Because there are not just server socket. A socket may be used in many different ways. Packing it all into one single call is a very bad idea.

Optimization happens on the protocol/implementation level, not the instruction level. You start there, you're on the wrong track.

Again: Did you profile the program? Is it in fact CPU bound? Did you compare the huge workload performed by both socket(...) and bind(...) to the little work that is done inbetween? And even if socket(...) and bind(...) were merged the overall workload would about the same.

Wolfgang

Reply to
Wolfgang Draxinger

What if you want to do something to the socket before you bind it? What if you don't want to bind it? What if 'socket' needs to return an error code? What if you need to obtain information about the socket before you know how to bind it?

Where would the savings come from exactly?

DS

Reply to
David Schwartz

In which context ? Normally it is creation of a socket, get the descriptor and associate the socket with a port & a address.

Here, on the server side, we might be going in for both socket & bind calls. Hence they can be merged. But, there are scenarios on the client side that might not require a bind. I too had the same thought and hence only making it specific to the server side.

It can be handled. This can be at the end of the combination of socket & bind. It can specify socket specific error codes and bind specific error codes.

Are you conveying about the AF_INET and AF_LOCAL related typecasting differences ? Normally, bind is about associating the socket id with an address and port number.

Every call to a function will consume some instructions on any processor. So, normally few related functions can be merged. I think, the same can be thought of here w.r.t server side alone.

It is not a very big saving, but just few savings.

Thx in advans, Karthik Balaguru

Reply to
Karthik Balaguru

Right, but what if you want to do something *before* you bind it? For example, you may want to setup port reuse. You may want to change default buffer sizes.

But then there is no savings. If you still need a separate 'socket' call and a 'bind' call, what can the combined call do other than call 'socket' and then call 'bind', which is what you already do. So all it would do is add an *extra* call. Now, you call 'socket', then you call 'bind'. With the suggested change, you'd call some function that would first call 'socket' and then call 'bind'. So two calls would go up to three.

So now there's an extra test between socket and bind. So now the cost is getting higher.

Old system: Call socket, check for error, call bind, check for error.

New system: Call new call. It calls socket, checks for error, calls bind, returns. We have to check if the error is a socket error or a bind error.

Wow, what a savings!

But since you still need a separate 'socket' and 'bind', all you've done is add a layer of indirection. You haven't suggested any reason to think the combination will save anything.

It's no savings, since you have the added overhead of a new combined function which still calls the two internal functions. If you want to argue that there would be a savings, you actually have to do that. For example, you can argue that the 'bind' call could already know the internal socket structure rather than having to look it up in the process' socket table. But just combining two functions into one doesn't reduce overhead, it increases it by adding an extra function call.

DS

Reply to
David Schwartz

What matters is the work actually done. Even if you combined socket(...) and bind(...) into a single call, all the tasks of both socket and bind still would need to be done. Now just take a look how many subcalls both socket(...) and bind(...) do: It's in the order of some hundreds. Compared to this these little two separate calls contribute almost nothing.

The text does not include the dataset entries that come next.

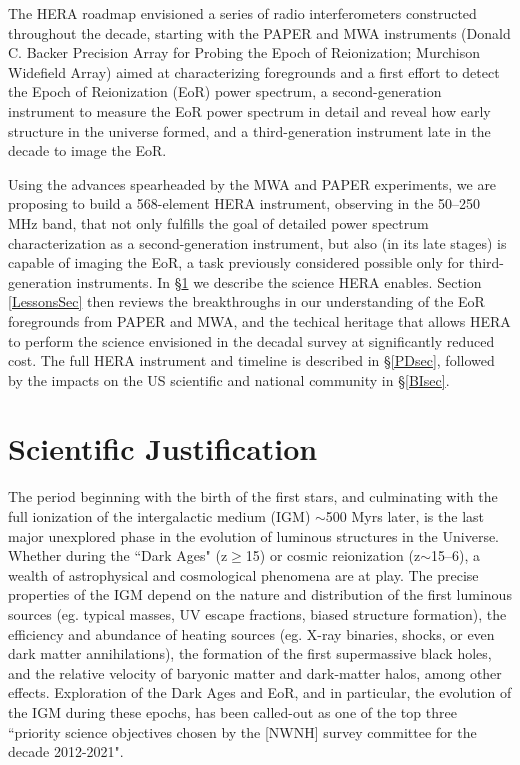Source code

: \documentclass[preprint]{aastex}
\begin{document}
The HERA roadmap envisioned a series of radio interferometers constructed throughout the decade, starting with the PAPER and MWA instruments (Donald C. Backer Precision Array for Probing the Epoch of Reionization; Murchison Widefield Array) aimed at characterizing foregrounds and a first effort to detect the Epoch of Reionization (EoR) power spectrum, a second-generation instrument to measure the EoR power spectrum in detail and reveal how early structure in the universe formed, and a third-generation instrument late in the decade to image the EoR. 

Using the advances spearheaded by the MWA and PAPER experiments, we are proposing to build a 568-element HERA instrument, observing in the 50--250 MHz band, that not only fulfills the goal of detailed power spectrum characterization as a second-generation instrument, but also (in its late stages) is capable of imaging the EoR, a task previously considered possible only for third-generation instruments.
In \S \ref{SJsec} we describe the science HERA enables. Section \ref{LessonsSec} then reviews the breakthroughs in our understanding of the EoR foregrounds from PAPER and MWA, and the techical heritage that allows HERA to perform the science envisioned in the decadal survey at significantly reduced cost. The full HERA instrument and timeline is described in \S \ref{PDsec}, followed by the impacts on the US scientific and national community in \S \ref{BIsec}.

\vspace{-0.25in}
\section{Scientific Justification}
\label{SJsec}

The period beginning with the birth of the first stars, and culminating with
the full ionization of the intergalactic medium (IGM) $\sim$500 Myrs later, is
the last major unexplored phase in the evolution of luminous structures in the
Universe.  Whether during the ``Dark Ages" (z$\ge$15) or cosmic reionization
(z$\sim$15--6), a wealth of astrophysical and cosmological phenomena are at
play.  The precise properties of the IGM depend on the nature and distribution
of the first luminous sources (eg. typical masses, UV escape fractions, biased
structure formation), the efficiency and abundance of heating sources (eg.
X-ray binaries, shocks, or even dark matter annihilations), the formation of
the first supermassive black holes, and the relative velocity of baryonic
matter and dark-matter halos, among other effects.  Exploration of the Dark
Ages and EoR, and in particular, the evolution of
the IGM during these epochs, has been called-out as one of the top three
``priority science objectives chosen by the [NWNH] survey committee for the
decade 2012-2021".
\end{document}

You're talking about micro optimization here, some technique that seldomly gains you something. socket(...) ... bind(...) are both CPU bound, but server applications normally suffer on the I/O side, so if I were to optimize something, I'd start there.

Wolfgang

Reply to
Wolfgang Draxinger

New system : Call new call(replacement for socket call, let it be termed as 'sockbind'.Here it will create the socket and will also do bind), Check error.

By having error specific return values, can avoid the checking to determine if it is a socket error or bind error.

It can be as below -

1.Unix domain socket(few characters ) - sockbind (int domain, int type, int protocol, (struct sockaddr *) &addr, length)

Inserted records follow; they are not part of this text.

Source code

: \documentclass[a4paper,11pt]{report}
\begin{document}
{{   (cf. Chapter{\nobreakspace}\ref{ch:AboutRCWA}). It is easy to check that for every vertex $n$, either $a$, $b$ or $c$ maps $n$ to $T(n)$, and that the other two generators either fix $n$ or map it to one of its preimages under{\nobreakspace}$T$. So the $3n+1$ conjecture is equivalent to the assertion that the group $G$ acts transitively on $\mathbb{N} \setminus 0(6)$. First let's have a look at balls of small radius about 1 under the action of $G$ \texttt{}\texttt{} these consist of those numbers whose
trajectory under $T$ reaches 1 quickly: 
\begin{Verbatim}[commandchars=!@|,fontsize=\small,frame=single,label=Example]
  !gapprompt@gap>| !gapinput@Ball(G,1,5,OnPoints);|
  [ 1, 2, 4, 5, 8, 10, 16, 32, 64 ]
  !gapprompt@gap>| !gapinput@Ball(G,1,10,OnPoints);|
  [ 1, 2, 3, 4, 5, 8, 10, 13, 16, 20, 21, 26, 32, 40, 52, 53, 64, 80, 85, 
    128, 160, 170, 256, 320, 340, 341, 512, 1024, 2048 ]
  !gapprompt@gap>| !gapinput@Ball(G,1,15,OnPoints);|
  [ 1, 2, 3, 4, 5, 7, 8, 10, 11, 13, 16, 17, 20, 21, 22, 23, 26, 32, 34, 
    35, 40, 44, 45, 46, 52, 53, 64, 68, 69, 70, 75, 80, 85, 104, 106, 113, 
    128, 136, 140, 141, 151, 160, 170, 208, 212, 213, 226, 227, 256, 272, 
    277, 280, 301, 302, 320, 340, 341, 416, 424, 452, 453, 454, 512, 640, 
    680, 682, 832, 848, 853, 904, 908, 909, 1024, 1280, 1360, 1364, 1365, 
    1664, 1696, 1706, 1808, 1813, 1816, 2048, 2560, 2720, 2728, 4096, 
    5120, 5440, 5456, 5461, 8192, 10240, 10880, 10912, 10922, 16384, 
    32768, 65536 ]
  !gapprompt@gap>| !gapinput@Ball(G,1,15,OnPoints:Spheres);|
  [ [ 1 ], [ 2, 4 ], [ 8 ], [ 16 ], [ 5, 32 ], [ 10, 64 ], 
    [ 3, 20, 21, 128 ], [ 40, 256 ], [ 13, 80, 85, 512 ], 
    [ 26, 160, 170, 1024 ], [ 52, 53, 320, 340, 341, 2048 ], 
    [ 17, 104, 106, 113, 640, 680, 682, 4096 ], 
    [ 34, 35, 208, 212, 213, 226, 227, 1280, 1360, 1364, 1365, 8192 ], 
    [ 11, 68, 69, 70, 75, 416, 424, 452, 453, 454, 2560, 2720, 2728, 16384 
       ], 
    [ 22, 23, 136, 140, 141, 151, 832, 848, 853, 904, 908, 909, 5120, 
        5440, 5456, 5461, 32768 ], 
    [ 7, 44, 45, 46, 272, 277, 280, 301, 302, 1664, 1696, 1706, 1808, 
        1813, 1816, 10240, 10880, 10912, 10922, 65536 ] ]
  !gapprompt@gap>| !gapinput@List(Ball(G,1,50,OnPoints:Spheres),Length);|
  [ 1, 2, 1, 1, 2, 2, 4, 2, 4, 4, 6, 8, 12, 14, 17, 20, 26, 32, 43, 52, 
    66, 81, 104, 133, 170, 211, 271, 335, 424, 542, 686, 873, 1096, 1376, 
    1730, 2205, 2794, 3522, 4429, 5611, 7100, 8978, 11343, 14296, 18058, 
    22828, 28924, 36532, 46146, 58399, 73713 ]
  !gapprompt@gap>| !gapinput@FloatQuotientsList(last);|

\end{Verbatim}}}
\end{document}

2.Unix domain socket(more characters) - sockbind (int domain, int type, int protocol, (struct sockaddr_un *) &addr, length)

3.Internet domain socket - sockbind (int domain, int type, int protocol, (struct sockaddr_in *) &addr, length)

That new call might be useful only on server side.

Yes, It appears to be just combining two functions, but i think there are other things to consider that improves it a bit. Even the number of arguments to the new call can be minimized by clubbing many elements and using structures to pass by reference. So, the number of calls and the arguments being passed gets reduced.

But, yes the amount of benefit is less !!

Karthik Balaguru.

Reply to
Karthik Balaguru

and

Yes, but there can be some saving in the function calls and the arguments being passed that inturn could result in little bit of improvement. Yes, the benefit is less.

d

:-) :-)

y

Interesting point of view, as the earlier is micro optimization that provides less gain.

Karthik Balaguru

Reply to
Karthik Balaguru

How will that reduce the number of arguments passed? The new combined function will still have to call some equivalent of 'socket' and pass it the same parameters and then call some equivalent of 'bind' and pass it the same parameters. The only difference will be that a new function will be added to the call path.

I still don't see where any benefit or savings would come from.

Again, as I said, to argue there's some kind of savings you'd have to point out some benefit from combining the functions. For example, there might be some savings if socket is internally implemented like this:

1) Allocate internal socket. 2) Lock process socket table. 3) Assign process socket handle. 4) Unlock process socket table. 5) Return handle.

And bind is implemented like this:

1) Lock process socket table. 2) Look up handle in table. 3) Unlock process socket table. 4) Call internal bind function. 5) Return results.

Then your internal function could avoid some steps if implemented like this:

1) Allocate internal socket. 2) Call internal bind function. 3) Lock process socket table. 4) Assign process socket handle. 5) Unlock process socket table. 6) Return results.

See how here there is an actual savings? "It saves a call by adding a call" (since it has to call socket and bind internal functions) is not a savings. Only "it avoids some work that would otherwise be done twice" is a savings.

But, on the flip side, you have some added complexity with this. If step 4 fails, you have already bound when you should not have. Some protocols do not make it possible to instantaneously tear down a binding and you may have to clean up pending connections.

So my bet is that these optimizations wouldn't actually work out in practice and the added overhead of handling different error cases and releases the socket on bind failure would make it totally not worth it.

DS

Reply to
David Schwartz

See setsockopt(2)

For instance, you may want to set the receive buffer in a TCP to a larger value. This is important on long fat networks, such as when the ping time is > 500 milliseconds, as in satellite connections.

Or you may want to set the broadcast flag for UDP sockets.

Reply to
Maxwell Lol

Well, considering that you have to handle every possible combination of UNIX domain sockets, TCP sockets, UDP sockets, DCCP, Appletalk, multicast, broadcast, etc. And there is the linger, keepalive, send and receive buffer, and reuse options.

And the differences between a client and a server socket.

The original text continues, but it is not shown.